▸ Exercise requirements:
Every line of the listing should be repeated exactly.

▸ Material shown:
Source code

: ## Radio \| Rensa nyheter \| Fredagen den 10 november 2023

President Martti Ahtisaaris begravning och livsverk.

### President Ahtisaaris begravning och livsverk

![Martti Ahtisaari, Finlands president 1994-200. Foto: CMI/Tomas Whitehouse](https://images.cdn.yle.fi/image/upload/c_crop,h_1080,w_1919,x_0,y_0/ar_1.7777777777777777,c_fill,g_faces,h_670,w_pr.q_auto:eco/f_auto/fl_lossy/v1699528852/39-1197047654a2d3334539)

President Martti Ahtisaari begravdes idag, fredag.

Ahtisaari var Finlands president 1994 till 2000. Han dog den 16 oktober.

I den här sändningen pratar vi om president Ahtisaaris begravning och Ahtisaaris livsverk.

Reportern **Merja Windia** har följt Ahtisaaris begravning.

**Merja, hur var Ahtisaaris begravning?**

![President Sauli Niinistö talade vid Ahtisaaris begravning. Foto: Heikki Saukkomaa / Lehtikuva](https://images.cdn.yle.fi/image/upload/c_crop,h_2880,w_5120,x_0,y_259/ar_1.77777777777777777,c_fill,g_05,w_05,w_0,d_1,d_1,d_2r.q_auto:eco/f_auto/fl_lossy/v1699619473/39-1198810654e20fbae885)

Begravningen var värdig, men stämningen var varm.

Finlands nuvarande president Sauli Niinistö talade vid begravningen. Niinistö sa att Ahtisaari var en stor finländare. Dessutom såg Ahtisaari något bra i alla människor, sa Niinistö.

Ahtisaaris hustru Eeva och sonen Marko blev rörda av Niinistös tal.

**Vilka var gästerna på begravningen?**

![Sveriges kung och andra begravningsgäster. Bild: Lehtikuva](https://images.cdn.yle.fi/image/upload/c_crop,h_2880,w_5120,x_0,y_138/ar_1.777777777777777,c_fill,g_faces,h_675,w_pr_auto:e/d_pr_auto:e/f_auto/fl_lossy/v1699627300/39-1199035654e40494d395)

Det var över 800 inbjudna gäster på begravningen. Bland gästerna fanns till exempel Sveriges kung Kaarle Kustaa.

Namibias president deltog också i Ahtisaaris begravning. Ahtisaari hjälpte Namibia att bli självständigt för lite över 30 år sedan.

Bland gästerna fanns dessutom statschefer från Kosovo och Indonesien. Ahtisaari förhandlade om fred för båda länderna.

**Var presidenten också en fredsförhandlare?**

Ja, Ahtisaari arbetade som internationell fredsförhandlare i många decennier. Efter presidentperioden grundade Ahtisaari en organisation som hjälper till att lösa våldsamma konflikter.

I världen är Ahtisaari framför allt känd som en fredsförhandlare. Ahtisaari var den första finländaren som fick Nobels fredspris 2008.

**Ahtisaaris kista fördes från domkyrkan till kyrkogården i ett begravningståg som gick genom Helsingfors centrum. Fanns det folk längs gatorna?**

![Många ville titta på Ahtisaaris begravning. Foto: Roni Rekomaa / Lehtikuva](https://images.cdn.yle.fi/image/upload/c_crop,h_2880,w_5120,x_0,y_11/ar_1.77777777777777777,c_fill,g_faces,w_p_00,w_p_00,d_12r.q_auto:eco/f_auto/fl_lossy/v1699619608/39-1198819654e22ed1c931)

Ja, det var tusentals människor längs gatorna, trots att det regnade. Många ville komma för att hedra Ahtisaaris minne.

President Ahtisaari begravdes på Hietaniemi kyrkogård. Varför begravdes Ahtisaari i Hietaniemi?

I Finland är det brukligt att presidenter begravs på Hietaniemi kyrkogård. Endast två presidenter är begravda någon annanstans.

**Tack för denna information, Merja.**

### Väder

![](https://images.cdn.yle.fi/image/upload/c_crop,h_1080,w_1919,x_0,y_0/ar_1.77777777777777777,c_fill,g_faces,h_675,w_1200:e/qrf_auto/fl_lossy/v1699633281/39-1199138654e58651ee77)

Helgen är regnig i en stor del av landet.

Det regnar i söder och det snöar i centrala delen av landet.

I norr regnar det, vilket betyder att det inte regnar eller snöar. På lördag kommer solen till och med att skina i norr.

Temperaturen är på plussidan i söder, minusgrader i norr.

▸ Task output:
Source code

: ## Radio \| Rensa nyheter \| Fredagen den 10 november 2023

President Martti Ahtisaaris begravning och livsverk.

### President Ahtisaaris begravning och livsverk

![Martti Ahtisaari, Finlands president 1994-200. Foto: CMI/Tomas Whitehouse](https://images.cdn.yle.fi/image/upload/c_crop,h_1080,w_1919,x_0,y_0/ar_1.7777777777777777,c_fill,g_faces,h_670,w_pr.q_auto:eco/f_auto/fl_lossy/v1699528852/39-1197047654a2d3334539)

President Martti Ahtisaari begravdes idag, fredag.

Ahtisaari var Finlands president 1994 till 2000. Han dog den 16 oktober.

I den här sändningen pratar vi om president Ahtisaaris begravning och Ahtisaaris livsverk.

Reportern **Merja Windia** har följt Ahtisaaris begravning.

**Merja, hur var Ahtisaaris begravning?**

![President Sauli Niinistö talade vid Ahtisaaris begravning. Foto: Heikki Saukkomaa / Lehtikuva](https://images.cdn.yle.fi/image/upload/c_crop,h_2880,w_5120,x_0,y_259/ar_1.77777777777777777,c_fill,g_05,w_05,w_0,d_1,d_1,d_2r.q_auto:eco/f_auto/fl_lossy/v1699619473/39-1198810654e20fbae885)

Begravningen var värdig, men stämningen var varm.

Finlands nuvarande president Sauli Niinistö talade vid begravningen. Niinistö sa att Ahtisaari var en stor finländare. Dessutom såg Ahtisaari något bra i alla människor, sa Niinistö.

Ahtisaaris hustru Eeva och sonen Marko blev rörda av Niinistös tal.

**Vilka var gästerna på begravningen?**

![Sveriges kung och andra begravningsgäster. Bild: Lehtikuva](https://images.cdn.yle.fi/image/upload/c_crop,h_2880,w_5120,x_0,y_138/ar_1.777777777777777,c_fill,g_faces,h_675,w_pr_auto:e/d_pr_auto:e/f_auto/fl_lossy/v1699627300/39-1199035654e40494d395)

Det var över 800 inbjudna gäster på begravningen. Bland gästerna fanns till exempel Sveriges kung Kaarle Kustaa.

Namibias president deltog också i Ahtisaaris begravning. Ahtisaari hjälpte Namibia att bli självständigt för lite över 30 år sedan.

Bland gästerna fanns dessutom statschefer från Kosovo och Indonesien. Ahtisaari förhandlade om fred för båda länderna.

**Var presidenten också en fredsförhandlare?**

Ja, Ahtisaari arbetade som internationell fredsförhandlare i många decennier. Efter presidentperioden grundade Ahtisaari en organisation som hjälper till att lösa våldsamma konflikter.

I världen är Ahtisaari framför allt känd som en fredsförhandlare. Ahtisaari var den första finländaren som fick Nobels fredspris 2008.

**Ahtisaaris kista fördes från domkyrkan till kyrkogården i ett begravningståg som gick genom Helsingfors centrum. Fanns det folk längs gatorna?**

![Många ville titta på Ahtisaaris begravning. Foto: Roni Rekomaa / Lehtikuva](https://images.cdn.yle.fi/image/upload/c_crop,h_2880,w_5120,x_0,y_11/ar_1.77777777777777777,c_fill,g_faces,w_p_00,w_p_00,d_12r.q_auto:eco/f_auto/fl_lossy/v1699619608/39-1198819654e22ed1c931)

Ja, det var tusentals människor längs gatorna, trots att det regnade. Många ville komma för att hedra Ahtisaaris minne.

President Ahtisaari begravdes på Hietaniemi kyrkogård. Varför begravdes Ahtisaari i Hietaniemi?

I Finland är det brukligt att presidenter begravs på Hietaniemi kyrkogård. Endast två presidenter är begravda någon annanstans.

**Tack för denna information, Merja.**

### Väder

![](https://images.cdn.yle.fi/image/upload/c_crop,h_1080,w_1919,x_0,y_0/ar_1.77777777777777777,c_fill,g_faces,h_675,w_1200:e/qrf_auto/fl_lossy/v1699633281/39-1199138654e58651ee77)

Helgen är regnig i en stor del av landet.

Det regnar i söder och det snöar i centrala delen av landet.

I norr regnar det, vilket betyder att det inte regnar eller snöar. På lördag kommer solen till och med att skina i norr.

Temperaturen är på plussidan i söder, minusgrader i norr.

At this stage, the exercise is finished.